I think that mass for energy storage is likely to be prohibitive, the vehicle will simply shut down propulsion when in the dark, this could significantly increase the time needed to spiral out, but the spiral out is an unmanned flight, almost no amount of time is too much, the only thing were worried about is Van-Allen radiation induced degradation of the vehicle, primarily the solar system.

Well one will get periods of darkness if not in sun-synchronous orbit, even at 10,000 km or more above Earth, so batteries which handle say up 15 mins of darkness and allow full thrust might be good idea.

A sun-synchronous orbit is an orbit that passes over a specific spot on Earth at the same local solar angle each day generally for the purpose of photo reconnaissance, it dose not expose the craft to more sunlight as far as I know.  A polar orbit is what we need and specifically a polar orbit who's plane is perpendicular to the rays of the sun such that the vehicle is going over the Earths terminator and is continually sunlit.

If same local solar angle is dawn, then on the other side it's dusk- at the earth surface.
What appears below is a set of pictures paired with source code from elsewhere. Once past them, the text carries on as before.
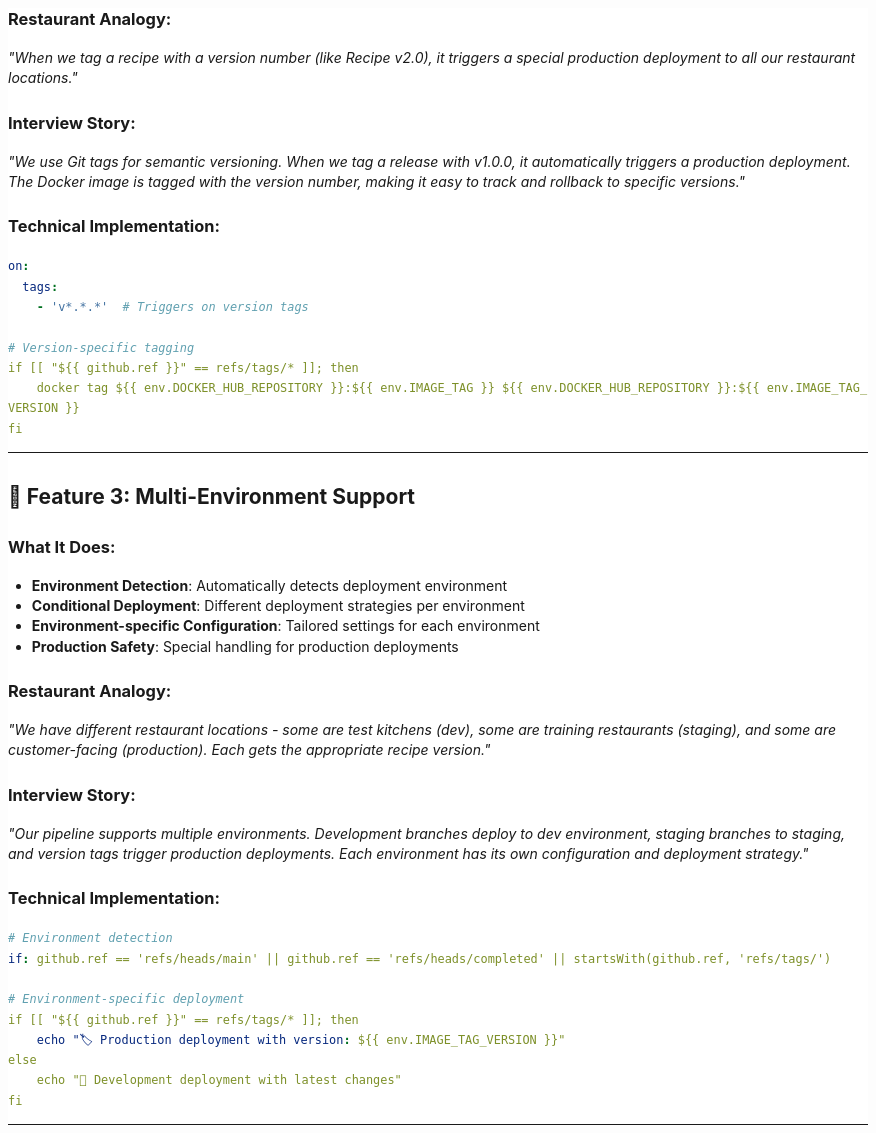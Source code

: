 ### **Restaurant Analogy:**
*"When we tag a recipe with a version number (like Recipe v2.0), it triggers a special production deployment to all our restaurant locations."*

### **Interview Story:**
*"We use Git tags for semantic versioning. When we tag a release with v1.0.0, it automatically triggers a production deployment. The Docker image is tagged with the version number, making it easy to track and rollback to specific versions."*

### **Technical Implementation:**
```yaml
on:
  tags:
    - 'v*.*.*'  # Triggers on version tags

# Version-specific tagging
if [[ "${{ github.ref }}" == refs/tags/* ]]; then
    docker tag ${{ env.DOCKER_HUB_REPOSITORY }}:${{ env.IMAGE_TAG }} ${{ env.DOCKER_HUB_REPOSITORY }}:${{ env.IMAGE_TAG_VERSION }}
fi
```

---

## 🏪 **Feature 3: Multi-Environment Support**

### **What It Does:**
- **Environment Detection**: Automatically detects deployment environment
- **Conditional Deployment**: Different deployment strategies per environment
- **Environment-specific Configuration**: Tailored settings for each environment
- **Production Safety**: Special handling for production deployments

### **Restaurant Analogy:**
*"We have different restaurant locations - some are test kitchens (dev), some are training restaurants (staging), and some are customer-facing (production). Each gets the appropriate recipe version."*

### **Interview Story:**
*"Our pipeline supports multiple environments. Development branches deploy to dev environment, staging branches to staging, and version tags trigger production deployments. Each environment has its own configuration and deployment strategy."*

### **Technical Implementation:**
```yaml
# Environment detection
if: github.ref == 'refs/heads/main' || github.ref == 'refs/heads/completed' || startsWith(github.ref, 'refs/tags/')

# Environment-specific deployment
if [[ "${{ github.ref }}" == refs/tags/* ]]; then
    echo "🏷️ Production deployment with version: ${{ env.IMAGE_TAG_VERSION }}"
else
    echo "🧪 Development deployment with latest changes"
fi
```

---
But one will be in constant full sun in orbit.

If an initial equatorial orbit is what we must start from (much easier launch and probably the only option for the larges launcher classes), then the process is more complex but it would still be do able.  To my knowledge know one has worked out how much time the shadowing of Earth causes but it should be modest in the long run.

ISS at 400 km and as I recall it is about 40% darkness per orbit of about 90 min orbit.

[sdsds]

Would that be a constant acceleration?
If so it requires storing electrical power when at night.

Assuming constant power and ISP, acceleration would gradually rise from the vehicle mass dropping, as with every vehicle obeying the rocket equation.  But the change will be rather modest and can safely be ignored for now.

I definitely think the "constant acceleration" assumption is dubious for both reasons suggested (changing mass and shadowing of photovoltaic panels). But it's easy to model!

A way around the changing mass issue would be to assume a variable thrust. A way around the shadowing issue would be to get out of LEO more quickly, e.g. with a chemical propulsion burn right at the beginning. I attach the plot of a revised simulation which starts with a 1385 m/s "kick" burn and then 56 days of ion propulsion. (Note the blue circle of Earth at the center is no longer completely obliterated by the green of the ion-drive trajectory.)

[sdsds]

Very interesting! By gamma you mean flight path angle? What's phi?

One of the two angles is as you suggest the current direction of the velocity vector; the other is the current direction of the radial vector.

Could you explain how you did that?

I'm only just learning how to use Mathematica and its framework for numerical solutions to systems of differential equations. That means I am still "doing it wrong" from the perspective of sophisticated Mathematica users. This link gives a view of what I'm currently doing, and what I should be doing instead:
 http://mathematica.stackexchange.com/questions/83101/how-to-extract-state-vector-after-ndsolve-for-subsequent-re-use

[gbaikie]

I've made a spreadsheet of Non-Hohmann transfers. Time can be shortened by shrinking the transfer ellipse's perihelion (which needs to be less than 1) or increasing transfer ellipse's aphelion (which needs to be more than 1.524).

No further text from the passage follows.